A measles outbreak in Washington state led Gov. Jay Inslee (D) to declare a state of emergency last week, and health officials reported Monday that the number of cases has increased from 26 to 36, in addition to 11 suspected cases, across two counties.
According to Washington Department of Health officials, at least 31 of the cases involve people who had not been vaccinated for measles — a troubling sign of the growing influence of the anti-vaccination movement that has spread rapidly in the Pacific Northwest.
Most of the cases have been reported in Clark County, which borders Oregon. Of the overall number of people diagnosed in Washington, 25 are under the age of 10, nine are between the ages of 11 and 18 years old, one is between the ages of 19 and 29 years, and one is in his 50s. Children under 12 months are not eligible for vaccination.
“We are close to the so-called herd immunity threshold,” said Dr. Saad B. Omer, a professor of global health at Emory University, referring to the percentage of people in a population who are immune to a disease and thus can reduce the risk of transmission. For measles, the threshold is 92 percent.
“I don’t want to be alarmist,” Omer told ThinkProgress. “We have robust immunization programs … and the [Centers for Disease Control and Prevention] has a very proactive program to counter these outbreaks. These things keep things at bay, but there is still a concern.”
In a 2016 study for the Journal of the American Medical Association, Omer and three other researchers found that a “substantial proportion of the US measles cases in the era after elimination were intentionally unvaccinated.”
Measles, an airborne virus that can lead to pneumonia and encephalitis, was responsible for the deaths of hundreds of children in the United States before the vaccine was introduced in the 1960s. It was largely believed to have been eliminated in the United States in 2000, a feat attributed to vaccinations. Since then, state vaccine exemption laws have led to a resurgence, with almost 350 cases reported in 2018, nearly triple the amount in 2017.
According to the CDC, many of these cases stemmed from individuals who opted not to vaccinate due to religious reasons. Others were rooted in poor education about the benefits of vaccines. In 2015, an outbreak in Disneyland in California affected nearly 150 people. Public health experts determined at the time that the reason the virus spread so quickly was because many of those affected had not been immunized.
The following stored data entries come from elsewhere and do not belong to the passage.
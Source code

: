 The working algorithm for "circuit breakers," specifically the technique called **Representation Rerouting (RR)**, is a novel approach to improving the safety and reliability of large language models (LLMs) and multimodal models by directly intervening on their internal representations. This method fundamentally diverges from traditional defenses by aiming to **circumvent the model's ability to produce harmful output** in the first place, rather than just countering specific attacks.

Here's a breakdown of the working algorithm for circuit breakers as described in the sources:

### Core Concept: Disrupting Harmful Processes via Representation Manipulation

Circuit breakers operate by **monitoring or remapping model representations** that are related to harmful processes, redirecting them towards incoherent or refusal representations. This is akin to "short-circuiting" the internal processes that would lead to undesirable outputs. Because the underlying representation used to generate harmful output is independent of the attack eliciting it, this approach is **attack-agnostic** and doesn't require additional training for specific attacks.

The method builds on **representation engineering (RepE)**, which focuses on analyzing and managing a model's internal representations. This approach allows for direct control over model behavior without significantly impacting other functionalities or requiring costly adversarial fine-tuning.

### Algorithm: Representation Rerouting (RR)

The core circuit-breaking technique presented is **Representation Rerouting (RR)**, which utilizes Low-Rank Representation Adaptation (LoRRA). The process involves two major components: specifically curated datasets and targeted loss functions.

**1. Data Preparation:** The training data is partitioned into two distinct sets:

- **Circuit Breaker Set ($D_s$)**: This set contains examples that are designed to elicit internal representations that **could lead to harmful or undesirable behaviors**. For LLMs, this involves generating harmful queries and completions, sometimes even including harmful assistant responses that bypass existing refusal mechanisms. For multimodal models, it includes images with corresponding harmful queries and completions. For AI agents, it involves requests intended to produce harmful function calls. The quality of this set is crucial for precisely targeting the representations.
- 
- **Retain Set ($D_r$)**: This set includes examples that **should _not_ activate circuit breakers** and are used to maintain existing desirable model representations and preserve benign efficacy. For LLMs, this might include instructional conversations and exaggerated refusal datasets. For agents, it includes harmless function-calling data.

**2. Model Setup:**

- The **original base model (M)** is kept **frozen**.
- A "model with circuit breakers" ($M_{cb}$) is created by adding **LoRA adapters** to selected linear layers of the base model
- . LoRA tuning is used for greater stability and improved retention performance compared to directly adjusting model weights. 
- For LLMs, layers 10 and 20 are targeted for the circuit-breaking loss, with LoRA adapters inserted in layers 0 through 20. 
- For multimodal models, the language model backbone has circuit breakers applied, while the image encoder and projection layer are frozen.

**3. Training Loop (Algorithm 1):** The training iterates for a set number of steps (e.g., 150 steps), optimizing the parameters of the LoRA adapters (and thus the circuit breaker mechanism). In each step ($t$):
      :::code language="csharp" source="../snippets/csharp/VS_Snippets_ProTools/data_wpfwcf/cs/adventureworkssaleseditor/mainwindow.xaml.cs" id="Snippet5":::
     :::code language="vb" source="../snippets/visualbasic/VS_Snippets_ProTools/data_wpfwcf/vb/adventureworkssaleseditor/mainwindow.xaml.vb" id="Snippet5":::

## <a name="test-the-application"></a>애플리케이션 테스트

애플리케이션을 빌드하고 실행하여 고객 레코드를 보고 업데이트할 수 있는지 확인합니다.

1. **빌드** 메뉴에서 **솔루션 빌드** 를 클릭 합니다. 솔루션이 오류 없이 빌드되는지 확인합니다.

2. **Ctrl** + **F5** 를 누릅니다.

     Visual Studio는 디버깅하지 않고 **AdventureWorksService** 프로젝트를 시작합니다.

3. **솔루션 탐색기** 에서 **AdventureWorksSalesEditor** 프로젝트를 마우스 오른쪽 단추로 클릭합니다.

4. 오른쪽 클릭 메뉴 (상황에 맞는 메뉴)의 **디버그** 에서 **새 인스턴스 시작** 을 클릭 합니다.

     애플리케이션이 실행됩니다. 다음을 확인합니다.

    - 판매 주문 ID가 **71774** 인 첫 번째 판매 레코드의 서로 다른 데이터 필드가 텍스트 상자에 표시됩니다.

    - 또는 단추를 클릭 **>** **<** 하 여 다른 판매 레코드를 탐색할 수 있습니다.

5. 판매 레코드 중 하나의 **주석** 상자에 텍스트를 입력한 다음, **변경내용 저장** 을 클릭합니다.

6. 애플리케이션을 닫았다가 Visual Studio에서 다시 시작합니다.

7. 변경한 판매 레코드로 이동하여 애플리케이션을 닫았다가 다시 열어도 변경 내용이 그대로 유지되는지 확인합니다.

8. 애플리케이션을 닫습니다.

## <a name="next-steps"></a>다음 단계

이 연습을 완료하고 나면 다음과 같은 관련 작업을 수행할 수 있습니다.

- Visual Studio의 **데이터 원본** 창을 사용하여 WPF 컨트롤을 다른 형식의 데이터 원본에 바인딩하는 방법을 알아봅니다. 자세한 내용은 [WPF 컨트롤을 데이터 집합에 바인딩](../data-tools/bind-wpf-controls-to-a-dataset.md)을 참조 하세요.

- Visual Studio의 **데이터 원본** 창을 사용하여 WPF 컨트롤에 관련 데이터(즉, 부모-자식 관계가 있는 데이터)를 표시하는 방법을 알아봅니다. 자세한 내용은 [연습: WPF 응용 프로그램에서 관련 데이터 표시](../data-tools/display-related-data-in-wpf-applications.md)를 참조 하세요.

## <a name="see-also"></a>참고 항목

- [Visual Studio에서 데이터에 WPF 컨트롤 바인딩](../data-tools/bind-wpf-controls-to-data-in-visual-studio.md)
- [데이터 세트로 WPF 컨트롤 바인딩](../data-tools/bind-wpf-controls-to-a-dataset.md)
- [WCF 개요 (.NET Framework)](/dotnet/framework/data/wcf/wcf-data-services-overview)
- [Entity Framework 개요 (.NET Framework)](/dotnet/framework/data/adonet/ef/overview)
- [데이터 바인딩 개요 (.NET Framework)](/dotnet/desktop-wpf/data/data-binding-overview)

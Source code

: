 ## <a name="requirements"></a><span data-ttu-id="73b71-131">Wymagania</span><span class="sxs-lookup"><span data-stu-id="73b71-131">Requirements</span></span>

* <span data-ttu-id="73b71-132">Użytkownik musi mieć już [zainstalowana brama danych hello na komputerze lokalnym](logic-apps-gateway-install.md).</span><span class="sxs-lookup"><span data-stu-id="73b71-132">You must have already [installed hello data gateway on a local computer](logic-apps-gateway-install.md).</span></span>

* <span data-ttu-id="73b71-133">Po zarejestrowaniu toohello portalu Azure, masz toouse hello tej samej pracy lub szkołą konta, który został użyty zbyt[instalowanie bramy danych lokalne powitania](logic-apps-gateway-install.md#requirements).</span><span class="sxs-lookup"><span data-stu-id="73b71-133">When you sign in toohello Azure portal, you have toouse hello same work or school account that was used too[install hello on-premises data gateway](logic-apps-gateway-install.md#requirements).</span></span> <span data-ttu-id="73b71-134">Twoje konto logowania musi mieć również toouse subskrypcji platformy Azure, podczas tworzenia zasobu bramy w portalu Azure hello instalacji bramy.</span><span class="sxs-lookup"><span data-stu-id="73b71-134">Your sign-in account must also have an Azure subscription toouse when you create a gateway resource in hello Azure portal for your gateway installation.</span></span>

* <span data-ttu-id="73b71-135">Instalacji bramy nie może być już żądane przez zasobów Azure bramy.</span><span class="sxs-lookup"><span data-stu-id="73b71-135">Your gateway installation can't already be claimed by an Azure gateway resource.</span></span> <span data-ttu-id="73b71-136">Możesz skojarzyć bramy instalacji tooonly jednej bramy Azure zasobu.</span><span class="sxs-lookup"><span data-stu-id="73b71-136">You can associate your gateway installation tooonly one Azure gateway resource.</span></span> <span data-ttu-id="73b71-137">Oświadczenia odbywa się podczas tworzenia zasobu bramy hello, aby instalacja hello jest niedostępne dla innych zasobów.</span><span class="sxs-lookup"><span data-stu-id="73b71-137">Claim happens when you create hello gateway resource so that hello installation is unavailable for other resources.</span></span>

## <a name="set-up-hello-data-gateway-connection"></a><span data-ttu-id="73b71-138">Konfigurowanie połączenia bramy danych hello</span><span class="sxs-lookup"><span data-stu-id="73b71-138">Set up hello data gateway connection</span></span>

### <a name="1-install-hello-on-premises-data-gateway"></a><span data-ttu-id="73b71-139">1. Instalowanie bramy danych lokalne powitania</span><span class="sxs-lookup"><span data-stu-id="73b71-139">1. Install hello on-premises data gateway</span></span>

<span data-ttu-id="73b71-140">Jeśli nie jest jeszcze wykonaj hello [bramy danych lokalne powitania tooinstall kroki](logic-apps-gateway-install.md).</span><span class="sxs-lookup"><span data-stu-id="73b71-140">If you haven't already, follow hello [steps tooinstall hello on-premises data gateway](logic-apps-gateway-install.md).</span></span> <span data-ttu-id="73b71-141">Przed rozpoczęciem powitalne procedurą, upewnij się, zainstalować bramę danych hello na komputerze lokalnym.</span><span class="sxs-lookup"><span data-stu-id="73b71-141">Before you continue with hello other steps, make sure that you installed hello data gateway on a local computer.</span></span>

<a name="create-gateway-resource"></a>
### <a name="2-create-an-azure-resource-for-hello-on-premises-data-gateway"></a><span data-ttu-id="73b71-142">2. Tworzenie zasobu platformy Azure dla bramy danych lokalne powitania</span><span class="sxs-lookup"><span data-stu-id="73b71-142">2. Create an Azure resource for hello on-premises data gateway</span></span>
The anti-vaccine movement is based on junk science which incorrectly draws a connection between vaccines and the increasing risk of autism in children, a claim that has been disproved time and time again. And measles isn’t the only disease that has seen a resurgence over the years thanks to the movement. Last year’s flu season saw the lowest vaccination rate and the most deaths in decades, with nearly 80,000 reported deaths, including more than 180 children, of which 80 percent had not received the flu vaccine. A November 2018 report found that, at the height of flu season, more than one-third of U.S. parents were not planning to vaccinate their children.
Omer said policy intervention in the form of stricter vaccination requirements, as well as public health intervention, is needed to address outbreaks.
“As a field, we need to focus on evidence-based initiatives to better communicate with parents,” he said. “We need that level of rigorous science.”